DATA FOR THIS EXERCISE Block Start
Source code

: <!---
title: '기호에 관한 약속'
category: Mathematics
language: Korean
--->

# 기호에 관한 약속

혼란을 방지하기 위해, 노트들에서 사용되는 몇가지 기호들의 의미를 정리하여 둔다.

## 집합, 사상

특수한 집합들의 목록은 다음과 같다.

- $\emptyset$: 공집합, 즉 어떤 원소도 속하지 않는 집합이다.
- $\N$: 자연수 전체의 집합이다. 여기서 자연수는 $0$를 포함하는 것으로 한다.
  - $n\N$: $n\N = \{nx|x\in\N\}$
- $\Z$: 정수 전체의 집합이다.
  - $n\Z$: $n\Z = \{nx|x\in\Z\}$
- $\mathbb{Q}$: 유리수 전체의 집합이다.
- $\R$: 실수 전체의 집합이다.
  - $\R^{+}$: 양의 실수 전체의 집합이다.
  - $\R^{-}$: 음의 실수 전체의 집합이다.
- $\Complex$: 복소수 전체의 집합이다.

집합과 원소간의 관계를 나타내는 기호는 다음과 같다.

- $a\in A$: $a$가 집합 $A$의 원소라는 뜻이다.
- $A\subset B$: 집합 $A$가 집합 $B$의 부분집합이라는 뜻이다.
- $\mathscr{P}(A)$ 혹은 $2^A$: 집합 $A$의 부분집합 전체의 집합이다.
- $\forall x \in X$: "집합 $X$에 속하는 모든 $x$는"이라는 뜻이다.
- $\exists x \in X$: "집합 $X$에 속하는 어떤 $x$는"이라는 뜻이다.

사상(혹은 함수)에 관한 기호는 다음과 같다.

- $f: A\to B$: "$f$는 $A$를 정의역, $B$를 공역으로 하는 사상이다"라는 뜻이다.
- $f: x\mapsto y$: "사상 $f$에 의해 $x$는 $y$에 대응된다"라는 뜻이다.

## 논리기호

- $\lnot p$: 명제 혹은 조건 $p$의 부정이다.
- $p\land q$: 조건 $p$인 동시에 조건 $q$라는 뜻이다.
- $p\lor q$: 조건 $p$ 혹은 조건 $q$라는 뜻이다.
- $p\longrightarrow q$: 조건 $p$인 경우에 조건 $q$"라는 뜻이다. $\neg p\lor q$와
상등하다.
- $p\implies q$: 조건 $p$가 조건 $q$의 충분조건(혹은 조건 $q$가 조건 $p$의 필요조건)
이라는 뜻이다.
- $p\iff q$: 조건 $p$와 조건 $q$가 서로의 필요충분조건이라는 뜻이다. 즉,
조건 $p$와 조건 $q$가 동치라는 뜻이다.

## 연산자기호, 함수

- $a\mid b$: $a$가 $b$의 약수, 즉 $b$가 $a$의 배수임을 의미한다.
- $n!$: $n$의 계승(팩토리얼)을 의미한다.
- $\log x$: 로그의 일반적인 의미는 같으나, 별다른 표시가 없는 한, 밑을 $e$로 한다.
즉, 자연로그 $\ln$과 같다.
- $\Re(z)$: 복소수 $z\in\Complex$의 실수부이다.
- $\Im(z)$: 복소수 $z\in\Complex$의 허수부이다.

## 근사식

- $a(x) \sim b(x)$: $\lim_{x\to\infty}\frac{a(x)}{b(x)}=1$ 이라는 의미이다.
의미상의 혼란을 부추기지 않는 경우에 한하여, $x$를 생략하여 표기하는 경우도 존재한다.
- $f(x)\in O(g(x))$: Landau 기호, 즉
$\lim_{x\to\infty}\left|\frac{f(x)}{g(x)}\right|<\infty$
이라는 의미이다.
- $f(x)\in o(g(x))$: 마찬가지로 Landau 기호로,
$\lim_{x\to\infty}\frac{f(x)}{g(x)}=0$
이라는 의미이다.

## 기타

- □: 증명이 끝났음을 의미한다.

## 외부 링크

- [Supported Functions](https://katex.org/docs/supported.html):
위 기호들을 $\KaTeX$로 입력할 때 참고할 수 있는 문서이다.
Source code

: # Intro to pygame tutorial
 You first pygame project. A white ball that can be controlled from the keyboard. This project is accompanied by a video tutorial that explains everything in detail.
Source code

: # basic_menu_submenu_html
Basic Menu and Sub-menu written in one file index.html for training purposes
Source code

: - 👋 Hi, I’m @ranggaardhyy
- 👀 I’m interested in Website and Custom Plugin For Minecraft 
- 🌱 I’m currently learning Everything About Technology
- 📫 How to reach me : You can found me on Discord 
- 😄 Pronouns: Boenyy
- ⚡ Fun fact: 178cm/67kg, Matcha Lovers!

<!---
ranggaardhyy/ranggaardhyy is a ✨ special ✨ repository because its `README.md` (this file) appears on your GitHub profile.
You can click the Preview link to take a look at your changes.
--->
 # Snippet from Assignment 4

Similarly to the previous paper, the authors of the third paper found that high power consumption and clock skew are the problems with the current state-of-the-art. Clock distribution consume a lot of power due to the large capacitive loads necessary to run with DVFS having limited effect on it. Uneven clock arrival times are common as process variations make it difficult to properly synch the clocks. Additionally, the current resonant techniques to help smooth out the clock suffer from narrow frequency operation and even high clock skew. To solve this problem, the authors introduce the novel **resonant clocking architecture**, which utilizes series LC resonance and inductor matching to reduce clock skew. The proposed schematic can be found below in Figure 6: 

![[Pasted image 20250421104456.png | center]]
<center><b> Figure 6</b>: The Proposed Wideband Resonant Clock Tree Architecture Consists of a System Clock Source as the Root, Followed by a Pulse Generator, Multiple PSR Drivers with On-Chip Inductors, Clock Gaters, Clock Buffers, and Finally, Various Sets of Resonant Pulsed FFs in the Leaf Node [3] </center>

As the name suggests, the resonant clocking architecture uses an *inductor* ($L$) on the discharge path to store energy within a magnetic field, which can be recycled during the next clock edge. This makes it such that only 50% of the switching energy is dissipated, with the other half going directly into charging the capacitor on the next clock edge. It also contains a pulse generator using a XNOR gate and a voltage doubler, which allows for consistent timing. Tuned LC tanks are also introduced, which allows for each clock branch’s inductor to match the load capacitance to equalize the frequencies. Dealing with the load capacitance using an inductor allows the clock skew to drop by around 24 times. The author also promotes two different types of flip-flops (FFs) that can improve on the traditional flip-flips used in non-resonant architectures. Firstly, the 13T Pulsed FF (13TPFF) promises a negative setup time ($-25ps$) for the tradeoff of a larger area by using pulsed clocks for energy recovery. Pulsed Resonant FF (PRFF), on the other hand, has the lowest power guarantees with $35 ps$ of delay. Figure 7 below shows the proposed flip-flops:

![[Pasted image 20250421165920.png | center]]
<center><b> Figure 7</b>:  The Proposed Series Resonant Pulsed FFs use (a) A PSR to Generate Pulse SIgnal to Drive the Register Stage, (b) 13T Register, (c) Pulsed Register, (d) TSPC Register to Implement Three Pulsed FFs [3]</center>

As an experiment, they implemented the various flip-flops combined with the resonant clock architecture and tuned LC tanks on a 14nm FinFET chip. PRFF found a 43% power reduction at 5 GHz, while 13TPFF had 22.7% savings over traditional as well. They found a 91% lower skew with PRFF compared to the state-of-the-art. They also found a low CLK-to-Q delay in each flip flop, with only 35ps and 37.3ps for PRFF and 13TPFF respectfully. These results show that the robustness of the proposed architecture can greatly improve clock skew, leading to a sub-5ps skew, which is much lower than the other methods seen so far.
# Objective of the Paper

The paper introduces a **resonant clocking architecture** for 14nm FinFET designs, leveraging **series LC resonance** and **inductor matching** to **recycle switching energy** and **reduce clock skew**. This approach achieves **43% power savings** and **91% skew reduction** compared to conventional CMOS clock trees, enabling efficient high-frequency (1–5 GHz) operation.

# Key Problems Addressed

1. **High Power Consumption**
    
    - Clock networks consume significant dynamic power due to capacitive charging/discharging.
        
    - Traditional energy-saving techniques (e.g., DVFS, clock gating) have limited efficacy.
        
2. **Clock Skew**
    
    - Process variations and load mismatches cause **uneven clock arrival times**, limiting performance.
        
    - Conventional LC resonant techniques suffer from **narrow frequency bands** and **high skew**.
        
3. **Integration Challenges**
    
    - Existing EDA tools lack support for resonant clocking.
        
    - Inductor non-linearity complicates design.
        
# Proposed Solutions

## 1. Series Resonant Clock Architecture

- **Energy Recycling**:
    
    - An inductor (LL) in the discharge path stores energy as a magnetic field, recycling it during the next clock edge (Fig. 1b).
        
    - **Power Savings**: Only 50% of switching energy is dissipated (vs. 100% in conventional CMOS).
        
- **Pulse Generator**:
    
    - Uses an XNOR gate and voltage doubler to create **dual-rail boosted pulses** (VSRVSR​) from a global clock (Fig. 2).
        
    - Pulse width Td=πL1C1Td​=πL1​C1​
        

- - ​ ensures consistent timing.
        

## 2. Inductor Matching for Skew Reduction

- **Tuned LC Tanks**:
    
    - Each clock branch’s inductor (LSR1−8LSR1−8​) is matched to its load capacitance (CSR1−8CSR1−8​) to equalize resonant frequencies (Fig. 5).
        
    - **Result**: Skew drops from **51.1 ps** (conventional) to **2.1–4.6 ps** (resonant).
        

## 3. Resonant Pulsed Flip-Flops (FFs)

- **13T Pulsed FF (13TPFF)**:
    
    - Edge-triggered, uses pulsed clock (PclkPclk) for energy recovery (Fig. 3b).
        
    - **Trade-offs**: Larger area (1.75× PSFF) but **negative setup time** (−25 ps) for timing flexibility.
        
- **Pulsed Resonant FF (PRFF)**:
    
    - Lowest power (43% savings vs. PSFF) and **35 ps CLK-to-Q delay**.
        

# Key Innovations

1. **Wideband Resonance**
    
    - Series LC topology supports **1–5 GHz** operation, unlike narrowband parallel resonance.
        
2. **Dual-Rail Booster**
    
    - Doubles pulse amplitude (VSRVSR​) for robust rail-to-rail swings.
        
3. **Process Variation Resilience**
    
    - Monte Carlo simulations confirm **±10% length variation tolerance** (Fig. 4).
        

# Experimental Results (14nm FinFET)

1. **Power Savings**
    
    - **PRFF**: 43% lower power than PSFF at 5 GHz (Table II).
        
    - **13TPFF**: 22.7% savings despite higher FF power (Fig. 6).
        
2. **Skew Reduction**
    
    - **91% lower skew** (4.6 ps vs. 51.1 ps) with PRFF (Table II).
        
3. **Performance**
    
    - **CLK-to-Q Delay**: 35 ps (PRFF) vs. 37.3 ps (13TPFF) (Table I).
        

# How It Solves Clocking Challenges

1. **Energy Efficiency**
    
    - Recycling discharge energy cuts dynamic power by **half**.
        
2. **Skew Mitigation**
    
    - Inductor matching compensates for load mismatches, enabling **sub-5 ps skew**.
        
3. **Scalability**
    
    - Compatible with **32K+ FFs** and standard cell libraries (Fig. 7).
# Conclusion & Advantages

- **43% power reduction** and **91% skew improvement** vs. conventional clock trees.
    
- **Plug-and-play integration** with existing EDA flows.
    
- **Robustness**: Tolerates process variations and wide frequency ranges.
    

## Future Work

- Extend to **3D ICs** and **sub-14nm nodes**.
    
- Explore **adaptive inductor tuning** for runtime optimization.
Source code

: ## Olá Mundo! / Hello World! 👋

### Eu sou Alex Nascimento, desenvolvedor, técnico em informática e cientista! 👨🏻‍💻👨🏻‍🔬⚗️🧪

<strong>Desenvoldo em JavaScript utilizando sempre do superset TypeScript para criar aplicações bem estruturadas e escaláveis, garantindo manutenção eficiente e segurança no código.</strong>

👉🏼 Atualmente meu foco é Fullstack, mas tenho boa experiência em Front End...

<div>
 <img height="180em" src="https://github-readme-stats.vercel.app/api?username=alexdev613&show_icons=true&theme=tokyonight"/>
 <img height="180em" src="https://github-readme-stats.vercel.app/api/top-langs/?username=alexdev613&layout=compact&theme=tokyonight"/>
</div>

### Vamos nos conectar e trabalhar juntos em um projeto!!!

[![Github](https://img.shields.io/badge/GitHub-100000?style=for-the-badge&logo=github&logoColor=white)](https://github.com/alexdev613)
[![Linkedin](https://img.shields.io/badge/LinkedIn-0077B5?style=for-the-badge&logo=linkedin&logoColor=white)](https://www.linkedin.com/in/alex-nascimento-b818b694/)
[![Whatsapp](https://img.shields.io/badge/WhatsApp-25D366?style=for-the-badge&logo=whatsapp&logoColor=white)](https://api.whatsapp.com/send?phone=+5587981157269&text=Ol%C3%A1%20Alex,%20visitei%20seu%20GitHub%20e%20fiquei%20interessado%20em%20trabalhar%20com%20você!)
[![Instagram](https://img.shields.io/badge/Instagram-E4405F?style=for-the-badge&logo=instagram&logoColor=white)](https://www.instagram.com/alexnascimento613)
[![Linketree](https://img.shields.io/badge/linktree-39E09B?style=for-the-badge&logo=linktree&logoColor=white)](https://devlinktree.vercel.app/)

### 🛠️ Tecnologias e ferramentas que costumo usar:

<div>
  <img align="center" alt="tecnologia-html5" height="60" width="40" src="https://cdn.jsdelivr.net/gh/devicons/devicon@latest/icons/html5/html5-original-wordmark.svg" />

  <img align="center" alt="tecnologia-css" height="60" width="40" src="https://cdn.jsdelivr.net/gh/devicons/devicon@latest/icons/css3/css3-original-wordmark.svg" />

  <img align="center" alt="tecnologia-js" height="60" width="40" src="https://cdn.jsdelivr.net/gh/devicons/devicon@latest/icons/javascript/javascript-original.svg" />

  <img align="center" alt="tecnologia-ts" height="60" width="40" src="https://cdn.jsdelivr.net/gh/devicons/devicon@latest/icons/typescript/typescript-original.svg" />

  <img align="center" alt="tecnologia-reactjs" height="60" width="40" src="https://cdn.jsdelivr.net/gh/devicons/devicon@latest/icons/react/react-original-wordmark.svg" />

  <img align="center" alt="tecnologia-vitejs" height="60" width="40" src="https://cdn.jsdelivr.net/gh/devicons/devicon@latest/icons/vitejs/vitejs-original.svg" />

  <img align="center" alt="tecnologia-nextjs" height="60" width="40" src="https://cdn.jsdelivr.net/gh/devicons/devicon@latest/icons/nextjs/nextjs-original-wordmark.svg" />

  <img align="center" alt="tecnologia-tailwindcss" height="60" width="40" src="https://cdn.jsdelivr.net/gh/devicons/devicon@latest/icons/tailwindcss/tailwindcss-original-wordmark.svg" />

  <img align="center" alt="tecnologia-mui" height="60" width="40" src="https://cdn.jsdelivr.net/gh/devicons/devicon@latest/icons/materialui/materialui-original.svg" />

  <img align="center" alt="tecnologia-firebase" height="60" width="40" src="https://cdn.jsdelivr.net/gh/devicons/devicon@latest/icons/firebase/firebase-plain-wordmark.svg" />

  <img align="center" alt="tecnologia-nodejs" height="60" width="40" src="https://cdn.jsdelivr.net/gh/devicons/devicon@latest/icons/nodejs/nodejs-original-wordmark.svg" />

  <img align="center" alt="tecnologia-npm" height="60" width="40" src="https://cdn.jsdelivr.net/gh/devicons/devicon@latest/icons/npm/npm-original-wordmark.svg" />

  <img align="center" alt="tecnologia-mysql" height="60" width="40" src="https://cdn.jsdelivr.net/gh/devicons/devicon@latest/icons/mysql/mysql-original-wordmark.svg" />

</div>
DATA FOR THIS EXERCISE Block End
[WHAT IS BEING ASKED]
Starting at the first line of the records, print each line exactly, stopping after the line that contains "부분집합 전체의 집합이다.".

[RESULT OF THE TASK]
Source code

: <!---
title: '기호에 관한 약속'
category: Mathematics
language: Korean
--->

# 기호에 관한 약속

혼란을 방지하기 위해, 노트들에서 사용되는 몇가지 기호들의 의미를 정리하여 둔다.

## 집합, 사상

특수한 집합들의 목록은 다음과 같다.

- $\emptyset$: 공집합, 즉 어떤 원소도 속하지 않는 집합이다.
- $\N$: 자연수 전체의 집합이다. 여기서 자연수는 $0$를 포함하는 것으로 한다.
  - $n\N$: $n\N = \{nx|x\in\N\}$
- $\Z$: 정수 전체의 집합이다.
  - $n\Z$: $n\Z = \{nx|x\in\Z\}$
- $\mathbb{Q}$: 유리수 전체의 집합이다.
- $\R$: 실수 전체의 집합이다.
  - $\R^{+}$: 양의 실수 전체의 집합이다.
  - $\R^{-}$: 음의 실수 전체의 집합이다.
- $\Complex$: 복소수 전체의 집합이다.

집합과 원소간의 관계를 나타내는 기호는 다음과 같다.

- $a\in A$: $a$가 집합 $A$의 원소라는 뜻이다.
- $A\subset B$: 집합 $A$가 집합 $B$의 부분집합이라는 뜻이다.
- $\mathscr{P}(A)$ 혹은 $2^A$: 집합 $A$의 부분집합 전체의 집합이다.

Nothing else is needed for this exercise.